Ontario Roofing Guide 2026 - Shingles, Metal Roofing, OBC Requirements and GTA Costs

Roof replacement is one of the largest single-trade expenses Ontario homeowners face. This guide covers material options, OBC ice and water shield requirements, ventilation standards, and 2026 GTA contractor cost ranges.

When to Replace Your Roof

Average asphalt shingle lifespan in Ontario: 20-30 years. Warning signs: granule loss in gutters, curling or cupping shingles, missing shingles, sagging roof deck, daylight visible in attic, water stains on ceilings.

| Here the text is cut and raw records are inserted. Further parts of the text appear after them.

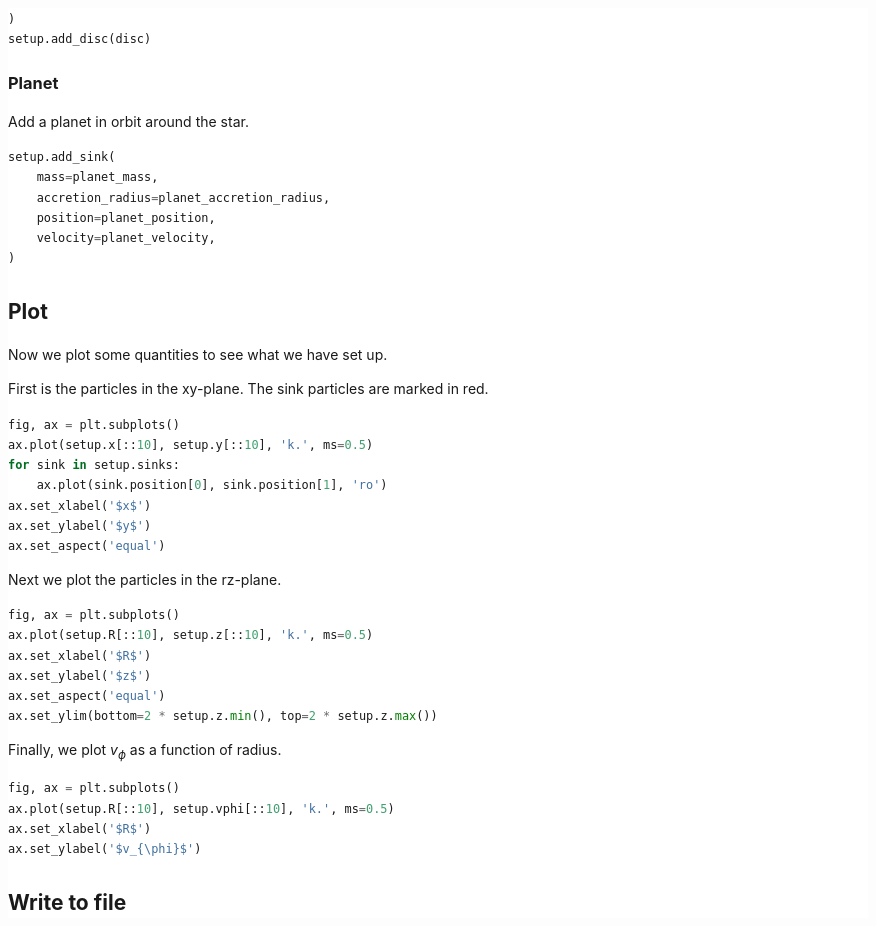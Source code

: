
 ```python
)
setup.add_disc(disc)
```

### Planet

Add a planet in orbit around the star.

```python
setup.add_sink(
    mass=planet_mass,
    accretion_radius=planet_accretion_radius,
    position=planet_position,
    velocity=planet_velocity,
)
```

## Plot

Now we plot some quantities to see what we have set up.

First is the particles in the xy-plane. The sink particles are marked in red.

```python
fig, ax = plt.subplots()
ax.plot(setup.x[::10], setup.y[::10], 'k.', ms=0.5)
for sink in setup.sinks:
    ax.plot(sink.position[0], sink.position[1], 'ro')
ax.set_xlabel('$x$')
ax.set_ylabel('$y$')
ax.set_aspect('equal')
```

Next we plot the particles in the rz-plane.

```python
fig, ax = plt.subplots()
ax.plot(setup.R[::10], setup.z[::10], 'k.', ms=0.5)
ax.set_xlabel('$R$')
ax.set_ylabel('$z$')
ax.set_aspect('equal')
ax.set_ylim(bottom=2 * setup.z.min(), top=2 * setup.z.max())
```

Finally, we plot $v_{\phi}$ as a function of radius.

```python
fig, ax = plt.subplots()
ax.plot(setup.R[::10], setup.vphi[::10], 'k.', ms=0.5)
ax.set_xlabel('$R$')
ax.set_ylabel('$v_{\phi}$')
```

## Write to file
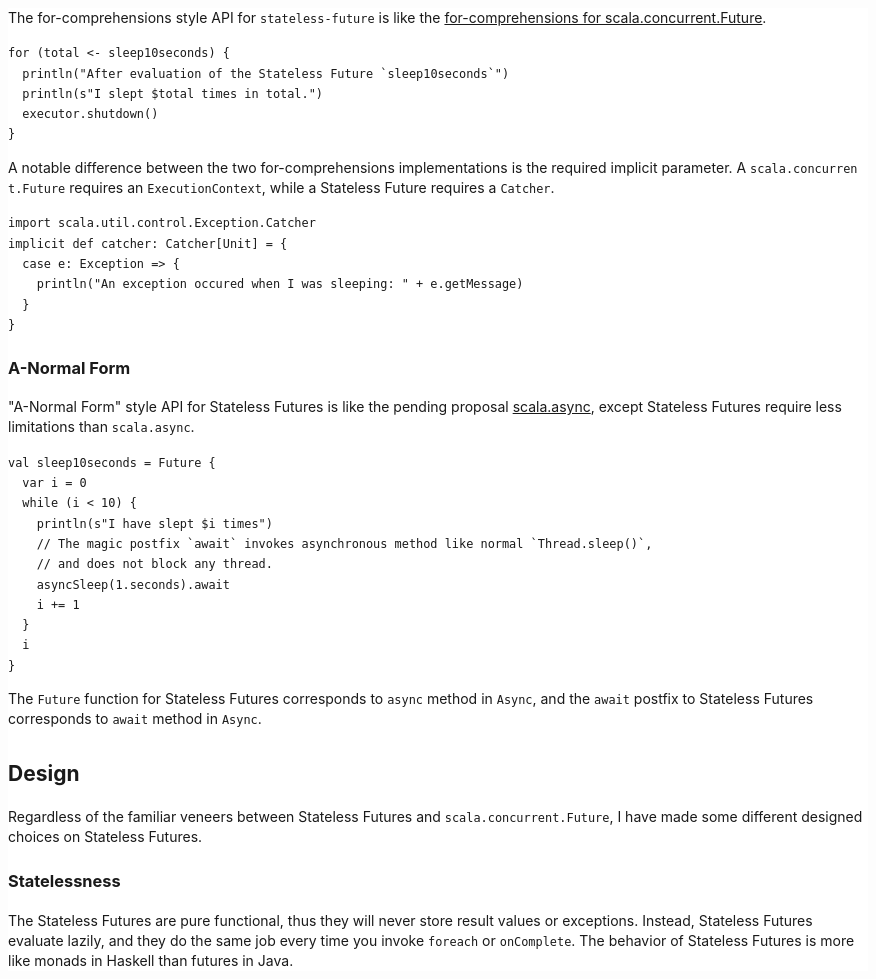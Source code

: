 The for-comprehensions style API for `stateless-future` is like the [for-comprehensions for scala.concurrent.Future](http://docs.scala-lang.org/overviews/core/futures.html#functional_composition_and_forcomprehensions). 

    for (total <- sleep10seconds) {
      println("After evaluation of the Stateless Future `sleep10seconds`")
      println(s"I slept $total times in total.")
      executor.shutdown()
    }

A notable difference between the two for-comprehensions implementations is the required implicit parameter. A `scala.concurrent.Future` requires an `ExecutionContext`, while a Stateless Future requires a `Catcher`.

    import scala.util.control.Exception.Catcher
    implicit def catcher: Catcher[Unit] = {
      case e: Exception => {
        println("An exception occured when I was sleeping: " + e.getMessage)
      }
    }

### A-Normal Form

"A-Normal Form" style API for Stateless Futures is like the pending proposal [scala.async](http://docs.scala-lang.org/sips/pending/async.html), except Stateless Futures require less limitations than `scala.async`.

    val sleep10seconds = Future {
      var i = 0
      while (i < 10) {
        println(s"I have slept $i times")
        // The magic postfix `await` invokes asynchronous method like normal `Thread.sleep()`,
        // and does not block any thread.
        asyncSleep(1.seconds).await
        i += 1
      }
      i
    }

The `Future` function for Stateless Futures corresponds to `async` method in `Async`, and the `await` postfix to Stateless Futures corresponds to `await` method in `Async`.

## Design

Regardless of the familiar veneers between Stateless Futures and `scala.concurrent.Future`, I have made some different designed choices on Stateless Futures.

### Statelessness

The Stateless Futures are pure functional, thus they will never store result values or exceptions. Instead, Stateless Futures evaluate lazily, and they do the same job every time you invoke `foreach` or `onComplete`. The behavior of Stateless Futures is more like monads in Haskell than futures in Java.
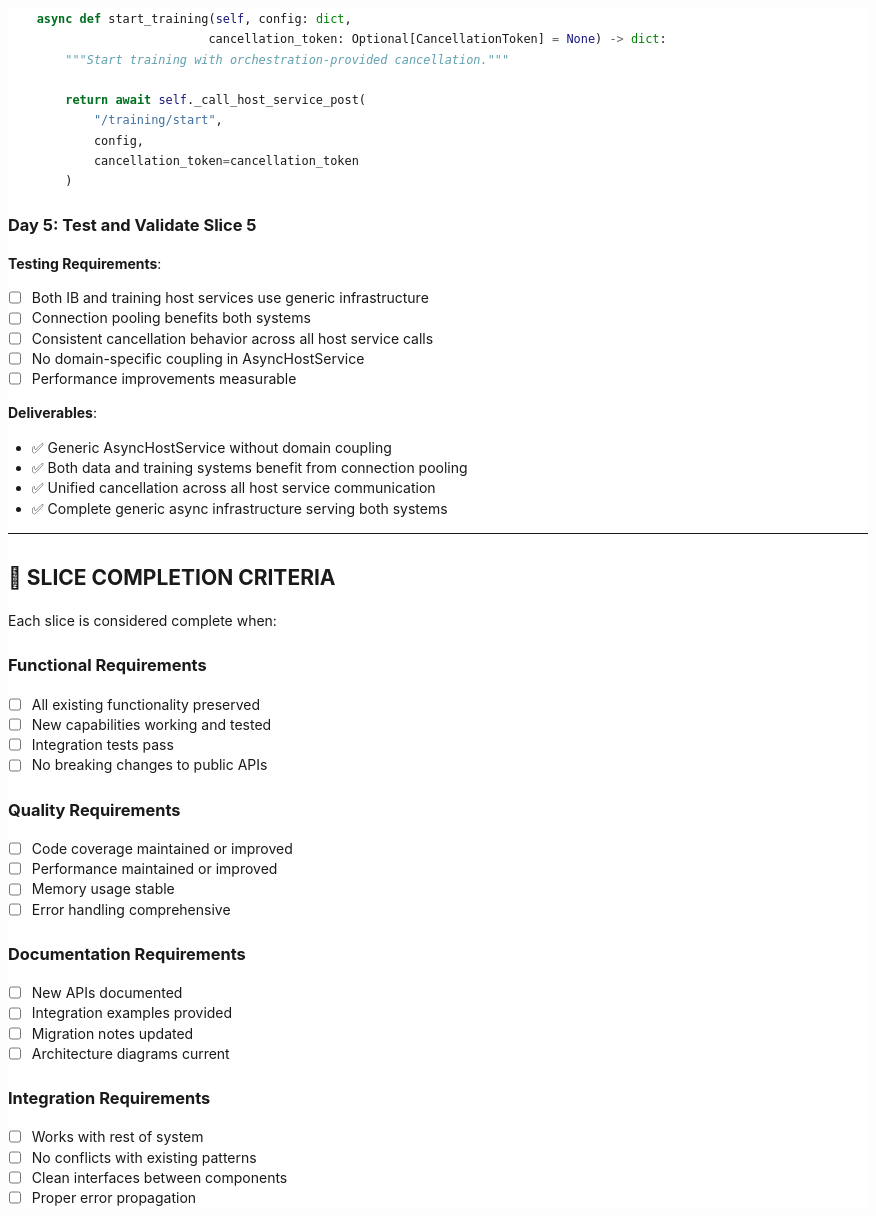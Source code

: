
 ```python
    async def start_training(self, config: dict,
                            cancellation_token: Optional[CancellationToken] = None) -> dict:
        """Start training with orchestration-provided cancellation."""
        
        return await self._call_host_service_post(
            "/training/start",
            config,
            cancellation_token=cancellation_token
        )
```

### **Day 5: Test and Validate Slice 5**

**Testing Requirements**:
- [ ] Both IB and training host services use generic infrastructure
- [ ] Connection pooling benefits both systems
- [ ] Consistent cancellation behavior across all host service calls
- [ ] No domain-specific coupling in AsyncHostService
- [ ] Performance improvements measurable

**Deliverables**:
- ✅ Generic AsyncHostService without domain coupling
- ✅ Both data and training systems benefit from connection pooling
- ✅ Unified cancellation across all host service communication
- ✅ Complete generic async infrastructure serving both systems

---

## 🎯 **SLICE COMPLETION CRITERIA**

Each slice is considered complete when:

### **Functional Requirements**
- [ ] All existing functionality preserved
- [ ] New capabilities working and tested
- [ ] Integration tests pass
- [ ] No breaking changes to public APIs

### **Quality Requirements**  
- [ ] Code coverage maintained or improved
- [ ] Performance maintained or improved
- [ ] Memory usage stable
- [ ] Error handling comprehensive

### **Documentation Requirements**
- [ ] New APIs documented
- [ ] Integration examples provided
- [ ] Migration notes updated
- [ ] Architecture diagrams current

### **Integration Requirements**
- [ ] Works with rest of system
- [ ] No conflicts with existing patterns
- [ ] Clean interfaces between components
- [ ] Proper error propagation
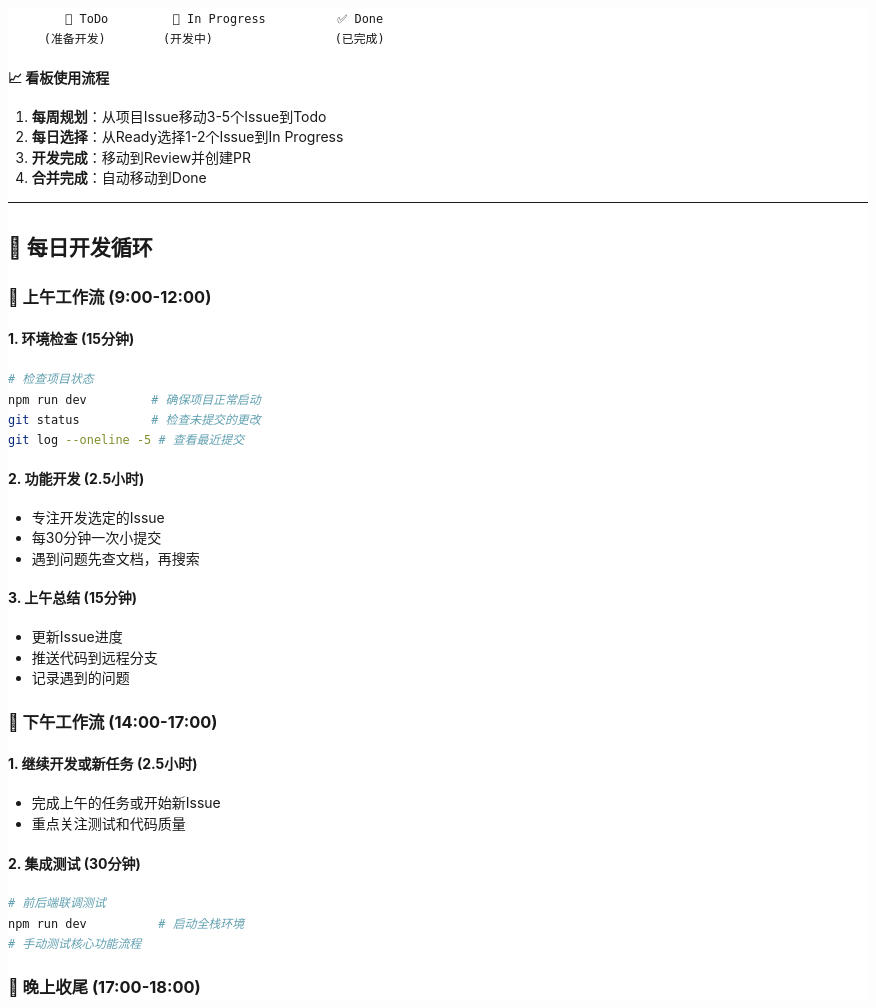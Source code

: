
```
        🎯 ToDo         🔨 In Progress          ✅ Done
     (准备开发)        (开发中)                 (已完成)
```

#### 📈 看板使用流程

1. **每周规划**：从项目Issue移动3-5个Issue到Todo
2. **每日选择**：从Ready选择1-2个Issue到In Progress
3. **开发完成**：移动到Review并创建PR
4. **合并完成**：自动移动到Done

---

## 🔄 每日开发循环

### 🌅 上午工作流 (9:00-12:00)

#### 1. 环境检查 (15分钟)

```bash
# 检查项目状态
npm run dev         # 确保项目正常启动
git status          # 检查未提交的更改
git log --oneline -5 # 查看最近提交
```

#### 2. 功能开发 (2.5小时)

- 专注开发选定的Issue
- 每30分钟一次小提交
- 遇到问题先查文档，再搜索

#### 3. 上午总结 (15分钟)

- 更新Issue进度
- 推送代码到远程分支
- 记录遇到的问题

### 🌆 下午工作流 (14:00-17:00)

#### 1. 继续开发或新任务 (2.5小时)

- 完成上午的任务或开始新Issue
- 重点关注测试和代码质量

#### 2. 集成测试 (30分钟)

```bash
# 前后端联调测试
npm run dev          # 启动全栈环境
# 手动测试核心功能流程
```

### 🌙 晚上收尾 (17:00-18:00)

If your roof is over 15 years old, most contractors and insurance adjusters recommend full replacement over partial repair — mismatched shingles and continued aging make repairs economically unfavourable.

OBC Requirements

Ice and water shield: Self-adhering membrane required on first 900mm from eave and all valleys. Best practice in Ontario: extend to 2m from eave to prevent ice dam infiltration.

Ventilation: Minimum 1/300 net free ventilation area of insulated ceiling. Half intake (soffits), half exhaust (ridge). Inadequate ventilation voids most shingle warranties and causes premature failure.

Material Options and GTA Costs 2026

  • Architectural (laminate) asphalt: $5-$8/sq ft installed. 30-50 year warranty. Most common GTA choice. IKO, GAF, BP are major Canadian manufacturers.
  • Impact-resistant Class 4 shingles: $7-$11/sq ft. May qualify for insurance discounts.
  • Metal roofing (standing seam or stone-coated steel): $12-$22/sq ft installed. 40-70 year lifespan. Excellent for Ontario snow and ice loads.
  • Cedar shake: $15-$25/sq ft installed. Requires annual maintenance in Ontario climate.

Permit Requirements

Roof replacement with same material and slope: no permit required in most Ontario municipalities. Structural changes (dormers, slope changes): building permit required.

Full OBC compliance guide: https://telegra.ph/Ontario-Roofing-Guide-2026---Materials-Lifespan-Costs-and-OBC-Requirements-04-26

Good baseline for the 2026 OBC requirements. A few field notes worth adding from this spring, since roof season is starting in earnest after the wet April we have just had across the GTA.

On the ice and water shield extension. The 900mm OBC minimum is a code floor, not a best-practice target. On most Toronto homes with 16 to 24 inch eave overhangs, you want the membrane to land at least 24 inches inside the heated wall plane. That works out to a 2m run on most older houses, sometimes 2.4m on bungalows with deep soffits. The cost difference is negligible on a full reroof and it is what stops the back-up that drives ice-dam claims through the winter.

Second, on contractor vetting in spring 2026. With Environment Canada flood warnings posted across the region on April 14 and again last week, storm-chaser roofers are circling neighbourhoods. The two non-negotiables before you let anyone on the roof are a current WSIB clearance certificate and a $2M minimum liability policy with you named as additional insured for the work period. If a quote comes in 30%+ below the rest, that is almost always where they are cutting.

Last practical note. Roof drainage and eavestrough integrity matter as much as the shingles themselves for foundation health. Worth scheduling them as one trade visit if you can.